The thought is that if a web page can rank well on a search engine results page, it is likely to get a greater number of clicks, thereby introducing a relatively greater number of potential customers to your business.
It is this focus on new customer introductions that makes link building specifically and SEO more generally popular with new businesses or businesses that by nature have almost no opportunity for repeat sales. These companies need fresh customers.
When to Use Content Marketing
Content marketing focuses on lasting relationships. Remember the triple purpose of attracting, engaging, and retaining customers. Content marketing often requires research to identify needs and wants of those prospects and customers. Then, a marketer can create content to:
- Solve problems and help people make better decisions;
- Introduce people or build communities;
- Make others money;
- Makes other people successful.
Focusing on things that are fundamentally useful, content marketing elevates a company’s reputation, making its website a place consumers return to. Businesses that sell relatively complicated products or that have the opportunity to sell to a customer repeatedly will often favor content marketing, since it tends to keep customers coming back.
Content marketing and link building can complement each other. A link building campaign that successfully elevates some pages in search results and thereby generates more page traffic could introduce potential customers to a business’s content and keep a person coming back.

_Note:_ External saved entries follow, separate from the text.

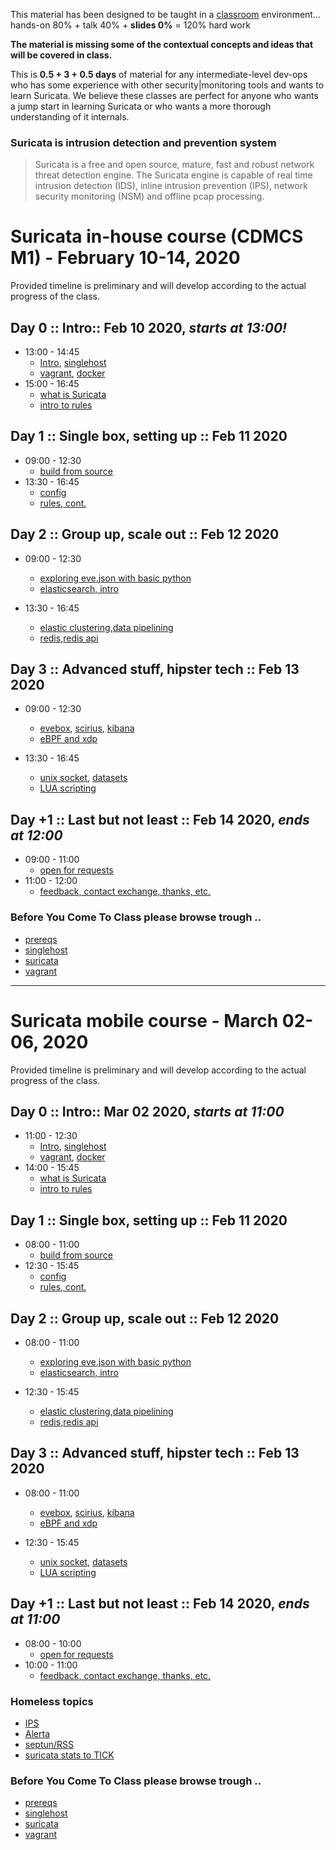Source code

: 
This material has been designed to be taught in a [classroom](https://ccdcoe.org/training/cyber-defence-monitoring-course-module-1/) environment... hands-on 80% + talk 40% + **slides 0%** = 120% hard work 

**The material is missing some of the contextual concepts and ideas that will be covered in class.**

This is **0.5 + 3 + 0.5 days** of material for any intermediate-level dev-ops who has some experience with other security|monitoring tools and wants to learn Suricata. We believe these classes are perfect for anyone who wants a jump start in learning Suricata or who wants a more thorough understanding of it internals.

### Suricata is intrusion detection and prevention system

> Suricata is a free and open source, mature, fast and robust network threat detection engine. The Suricata engine is capable of real time intrusion detection (IDS), inline intrusion prevention (IPS), network security monitoring (NSM) and offline pcap processing.

# Suricata in-house course (CDMCS M1) - February 10-14, 2020

Provided timeline is preliminary and will develop according to the actual progress of the class.

## Day 0 :: Intro:: Feb 10 2020, *starts at 13:00!*

 * 13:00 - 14:45
   * [Intro](/common/day_intro.md), [singlehost](/singlehost)
   * [vagrant](/common/vagrant/), [docker](/common/docker)
 * 15:00 - 16:45
   * [what is Suricata](/Suricata/rules#intro)
   * [intro to rules](/Suricata/rules#rules)

## Day 1 :: Single box, setting up :: Feb 11 2020

 * 09:00 - 12:30
   * [build from source](/Suricata/setup/#Build)
 * 13:30 - 16:45
   * [config](/Suricata/setup/#Config)
   * [rules, cont.](/Suricata/rules)

## Day 2 :: Group up, scale out :: Feb 12 2020

 * 09:00 - 12:30
   * [exploring eve.json with basic python](/Suricata/data-exploration)
   * [elasticsearch, intro](/Suricata/indexing#getting-started-with-elastic)

 * 13:30 - 16:45
   * [elastic clustering](/Suricata/indexing#clustered-elasticsearch),[data pipelining](/Suricata/indexing/000-pipelines.ipynb)
   * [redis](/Suricata/indexing#redis),[redis api](/Suricata/indexing/001-redis.ipynb)

## Day 3 :: Advanced stuff, hipster tech :: Feb 13 2020

 * 09:00 - 12:30
   * [evebox](/Suricata/data-exploration#evebox), [scirius](/Suricata/data-exploration#scirius), [kibana](/Suricata/data-exploration#kibana)
   * [eBPF and xdp](/Suricata/ebpf)

 * 13:30 - 16:45
   * [unix socket](/Suricata/unix-socket), [datasets](/Suricata/datasets)
   * [LUA scripting](/Suricata/lua)

## Day +1 :: Last but not least :: Feb 14 2020, *ends at 12:00*

 * 09:00 - 11:00
   * [open for requests](/Suricata)
 * 11:00 - 12:00
   * [feedback, contact exchange, thanks, etc.](/common/Closing.md)

### Before You Come To Class please browse trough ..

 * [prereqs](https://github.com/ccdcoe/CDMCS/tree/master/prerequisites)
 * [singlehost](https://github.com/ccdcoe/CDMCS/tree/master/Suricata/vagrant/singlehost)
 * [suricata](https://suricata.readthedocs.io/en/latest/)
 * [vagrant](https://github.com/ccdcoe/CDMCS/tree/master/common/vagrant)


----

# Suricata mobile course - March 02-06, 2020

Provided timeline is preliminary and will develop according to the actual progress of the class.

## Day 0 :: Intro:: Mar 02 2020, *starts at 11:00*

 * 11:00 - 12:30
   * [Intro](/common/day_intro.md), [singlehost](/singlehost)
   * [vagrant](/common/vagrant/), [docker](/common/docker)
 * 14:00 - 15:45
   * [what is Suricata](/Suricata/rules#intro)
   * [intro to rules](/Suricata/rules#rules)

## Day 1 :: Single box, setting up :: Feb 11 2020

 * 08:00 - 11:00
   * [build from source](/Suricata/setup/#Build)
 * 12:30 - 15:45
   * [config](/Suricata/setup/#Config)
   * [rules, cont.](/Suricata/rules)

## Day 2 :: Group up, scale out :: Feb 12 2020

 * 08:00 - 11:00
   * [exploring eve.json with basic python](/Suricata/data-exploration)
   * [elasticsearch, intro](/Suricata/indexing#getting-started-with-elastic)

 * 12:30 - 15:45
   * [elastic clustering](/Suricata/indexing#clustered-elasticsearch),[data pipelining](/Suricata/indexing/000-pipelines.ipynb)
   * [redis](/Suricata/indexing#redis),[redis api](/Suricata/indexing/001-redis.ipynb)

## Day 3 :: Advanced stuff, hipster tech :: Feb 13 2020

 * 08:00 - 11:00
   * [evebox](/Suricata/data-exploration#evebox), [scirius](/Suricata/data-exploration#scirius), [kibana](/Suricata/data-exploration#kibana)
   * [eBPF and xdp](/Suricata/ebpf)

 * 12:30 - 15:45
   * [unix socket](/Suricata/unix-socket), [datasets](/Suricata/datasets)
   * [LUA scripting](/Suricata/lua)

## Day +1 :: Last but not least :: Feb 14 2020, *ends at 11:00*

 * 08:00 - 10:00
   * [open for requests](/Suricata)
 * 10:00 - 11:00
   * [feedback, contact exchange, thanks, etc.](/common/Closing.md)

### Homeless topics
 * [IPS]()
 * [Alerta]()
 * [septun/RSS]()
 * [suricata stats to TICK]()


### Before You Come To Class please browse trough ..

 * [prereqs](https://github.com/ccdcoe/CDMCS/tree/master/prerequisites)
 * [singlehost](https://github.com/ccdcoe/CDMCS/tree/master/Suricata/vagrant/singlehost)
 * [suricata](https://suricata.readthedocs.io/en/latest/)
 * [vagrant](https://github.com/ccdcoe/CDMCS/tree/master/common/vagrant)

Similarly, a company with a good reputation for providing useful content might, first, stand out on a search engine results page as a trusted site and, second, have its content shared and referenced, ultimately increasing the number and quality of inbound links.
Link building and content marketing are not the same thing. Rather they are distinct but related marketing tools, each meant to help your business accomplish a particular goal. Used well, both should help your ecommerce company succeed.